Dengan demikian, lanjutnya, penyesuaian harga pertamax menjadi Rp12.500 per liter ini masih lebih rendah Rp3.500 dari nilai keekonomiannya. "Ini kita lakukan agar tidak terlalu memberatkan masyarakat," ujar Irto.
Setidaknya ada beberapa hal yang menjadi penyulut penaikan harga pertamax. Penyebab utamanya ialah krisis geopolitik yang terus berkembang sampai saat ini mengakibatkan harga minyak dunia melambung tinggi di atas USD100 per barel.
Hal ini mendorong harga minyak mentah Indonesia atau Indonesia Crude Price (ICP) per 24 Maret 2022 tercatat USD114,55 per barel atau melonjak hingga lebih dari 56 persen dari periode Desember 2021 yang sebesar USD73,36 per barel.
Untuk menekan beban keuangan Pertamina, selain melakukan efisiensi ketat di seluruh lini operasi, penyesuaian harga bahan bakar minyak tidak terelakkan untuk dilakukan. Namun dengan tetap mempertimbangkan kondisi sosial ekonomi masyarakat.

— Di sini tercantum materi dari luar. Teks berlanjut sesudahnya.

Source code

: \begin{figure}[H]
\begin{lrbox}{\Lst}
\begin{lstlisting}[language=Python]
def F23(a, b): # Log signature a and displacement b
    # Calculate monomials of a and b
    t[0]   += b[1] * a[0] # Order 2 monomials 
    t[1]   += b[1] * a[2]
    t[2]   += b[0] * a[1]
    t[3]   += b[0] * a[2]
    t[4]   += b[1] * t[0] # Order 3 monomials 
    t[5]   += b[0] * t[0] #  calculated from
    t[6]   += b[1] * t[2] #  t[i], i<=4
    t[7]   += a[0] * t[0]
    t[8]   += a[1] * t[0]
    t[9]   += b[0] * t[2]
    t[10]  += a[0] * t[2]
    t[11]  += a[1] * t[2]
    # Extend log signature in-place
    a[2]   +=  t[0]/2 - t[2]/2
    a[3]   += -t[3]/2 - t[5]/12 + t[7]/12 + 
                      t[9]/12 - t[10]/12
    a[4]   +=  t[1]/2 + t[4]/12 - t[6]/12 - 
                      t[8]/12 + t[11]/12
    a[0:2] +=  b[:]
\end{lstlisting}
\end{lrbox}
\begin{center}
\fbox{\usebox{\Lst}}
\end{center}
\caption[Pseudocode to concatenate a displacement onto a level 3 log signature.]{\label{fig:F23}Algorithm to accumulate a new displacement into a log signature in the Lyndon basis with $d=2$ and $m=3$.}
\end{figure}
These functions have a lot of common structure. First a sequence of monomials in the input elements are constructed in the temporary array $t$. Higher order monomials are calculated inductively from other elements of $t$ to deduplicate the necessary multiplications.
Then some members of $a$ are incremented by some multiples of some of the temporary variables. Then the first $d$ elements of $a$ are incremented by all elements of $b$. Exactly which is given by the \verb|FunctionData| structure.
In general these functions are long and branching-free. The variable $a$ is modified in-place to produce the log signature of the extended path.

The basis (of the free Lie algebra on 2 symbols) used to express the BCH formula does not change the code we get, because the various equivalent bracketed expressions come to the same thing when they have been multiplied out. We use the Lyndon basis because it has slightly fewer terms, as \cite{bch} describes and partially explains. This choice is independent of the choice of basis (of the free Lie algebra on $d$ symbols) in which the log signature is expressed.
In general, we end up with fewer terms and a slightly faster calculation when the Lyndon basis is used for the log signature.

Meski pertamax naik, namun BBM jenis pertalite tidak berubah harganya. "Pemerintah sudah memutuskan pertalite dijadikan subsidi, tapi pertamax tidak. Jadi kalau pertamax naik, ya mohon maaf, tapi kalau pertalite disubsidi," kata Menteri BUMN Erick Thohir.
Peneliti kebijakan publik Institute for Development of Policy and Local Partnership (IDP-LP) Riko Noviantoro menyebut jika masyarakat dari kelas menengah ke atas sepatutnya tidak mengonsumsi bahan bakar minyak yang disubsidi negara.

Sebab BBM bersubsidi tersebut, dalam hal ini BBM jenis pertalite, diperuntukkan bagi masyarakat bawah. Hal itu sejalan dengan keputusan pemerintah yang menetapkan bensin RON 90 atau pertalite menjadi Jenis Bahan Bakar Khusus Penugasan (JBKP) menggantikan bensin RON 88 atau premium.
"BBM penugasan ini peruntukannya adalah masyarakat bawah, harusnya orang kaya atau kelas menengah ke atas malu menggunakan BBM subsidi," kata Riko.
Pertalite diserbu
Namun entah panik atau sudah menjadi kebiasaan masyarakat Indonesia, kini BBM jenis pertalite diserbu. Direktur Eksekutif Institute for Essential Services Reform (IESR) Fabby Tumiwa mengungkapkan adanya perbedaan harga membuat banyak konsumen beralih ke pertalite dibandingkan dengan membeli pertamax."Ini bisa terjadi karena disparitas harga pertamax dan pertalite terlalu jauh. Konsumen yang awalnya pakai pertamax pada waktu harganya masih murah, sekarang beralih ke pertalite," kata Fabby.
Dengan adanya peralihan itu, dipastikan terjadi lonjakan volume penjualan pertalite sehingga logis apabila stok BBM itu sulit didapatkan karena diburu masyarakat. "Untuk menghindari kelangkaan ini, maka harga pertalite perlu dinaikkan juga," ungkapnya.
Jika pemerintah memutuskan harga pertalite naik, bisa memaksakan konsumen kembali memilih pertamax karena selisih harga tidak terlalu lebar. Pertamina diyakini bakal menanggung biaya besar jika harga bensin dengan RON 90 itu tidak disesuaikan.